Task to complete:
For this exercise, transcribe all the entries exactly as given and omit the images.

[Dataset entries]
════════════════

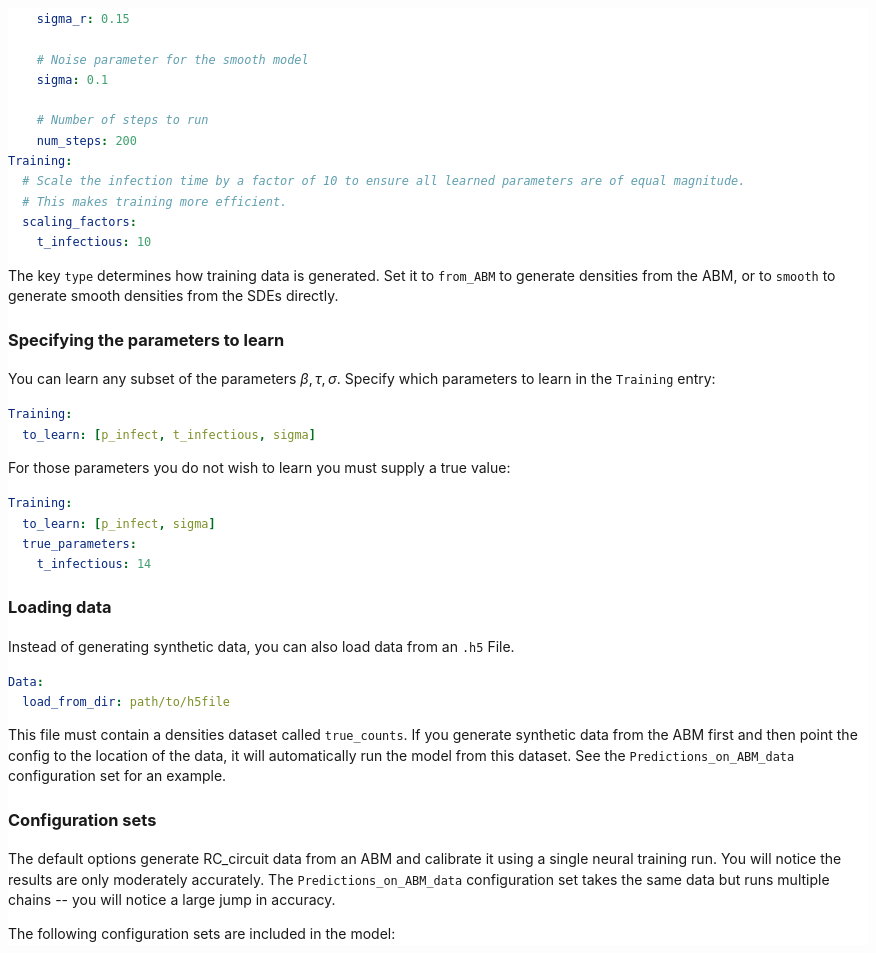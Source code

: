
 ```yaml
    sigma_r: 0.15

    # Noise parameter for the smooth model
    sigma: 0.1

    # Number of steps to run
    num_steps: 200
Training:
  # Scale the infection time by a factor of 10 to ensure all learned parameters are of equal magnitude.
  # This makes training more efficient.
  scaling_factors:
    t_infectious: 10
```
The key `type` determines how training data is generated. Set it to `from_ABM` to generate
densities from the ABM, or to `smooth` to generate smooth densities from the SDEs directly.

### Specifying the parameters to learn
You can learn any subset of the parameters $\beta, \tau, \sigma$. Specify which parameters to learn in the `Training` entry:
```yaml
Training:
  to_learn: [p_infect, t_infectious, sigma]
```
For those parameters you do not wish to learn you must supply a true value:
```yaml
Training:
  to_learn: [p_infect, sigma]
  true_parameters:
    t_infectious: 14
```

### Loading data
Instead of generating synthetic data, you can also load data from an `.h5` File.

```yaml
Data:
  load_from_dir: path/to/h5file
```
This file must contain a densities dataset called `true_counts`. If you generate synthetic data
from the ABM first and then point the config to the location of the data, it will automatically run the model
from this dataset. See the `Predictions_on_ABM_data` configuration set for an example.

### Configuration sets
The default options generate RC_circuit data from an ABM and calibrate it using a single neural training run.
You will notice the results are only moderately accurately. The ``Predictions_on_ABM_data`` configuration
set takes the same data but runs multiple chains -- you will notice a large jump in accuracy.

The following configuration sets are included in the model:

════════════════

Answer for this exercise:
Source code

:
 ```yaml
    sigma_r: 0.15

    # Noise parameter for the smooth model
    sigma: 0.1

    # Number of steps to run
    num_steps: 200
Training:
  # Scale the infection time by a factor of 10 to ensure all learned parameters are of equal magnitude.
  # This makes training more efficient.
  scaling_factors:
    t_infectious: 10
```
The key `type` determines how training data is generated. Set it to `from_ABM` to generate
densities from the ABM, or to `smooth` to generate smooth densities from the SDEs directly.

### Specifying the parameters to learn
You can learn any subset of the parameters $\beta, \tau, \sigma$. Specify which parameters to learn in the `Training` entry:
```yaml
Training:
  to_learn: [p_infect, t_infectious, sigma]
```
For those parameters you do not wish to learn you must supply a true value:
```yaml
Training:
  to_learn: [p_infect, sigma]
  true_parameters:
    t_infectious: 14
```

### Loading data
Instead of generating synthetic data, you can also load data from an `.h5` File.

```yaml
Data:
  load_from_dir: path/to/h5file
```
This file must contain a densities dataset called `true_counts`. If you generate synthetic data
from the ABM first and then point the config to the location of the data, it will automatically run the model
from this dataset. See the `Predictions_on_ABM_data` configuration set for an example.

### Configuration sets
The default options generate RC_circuit data from an ABM and calibrate it using a single neural training run.
You will notice the results are only moderately accurately. The ``Predictions_on_ABM_data`` configuration
set takes the same data but runs multiple chains -- you will notice a large jump in accuracy.

The following configuration sets are included in the model:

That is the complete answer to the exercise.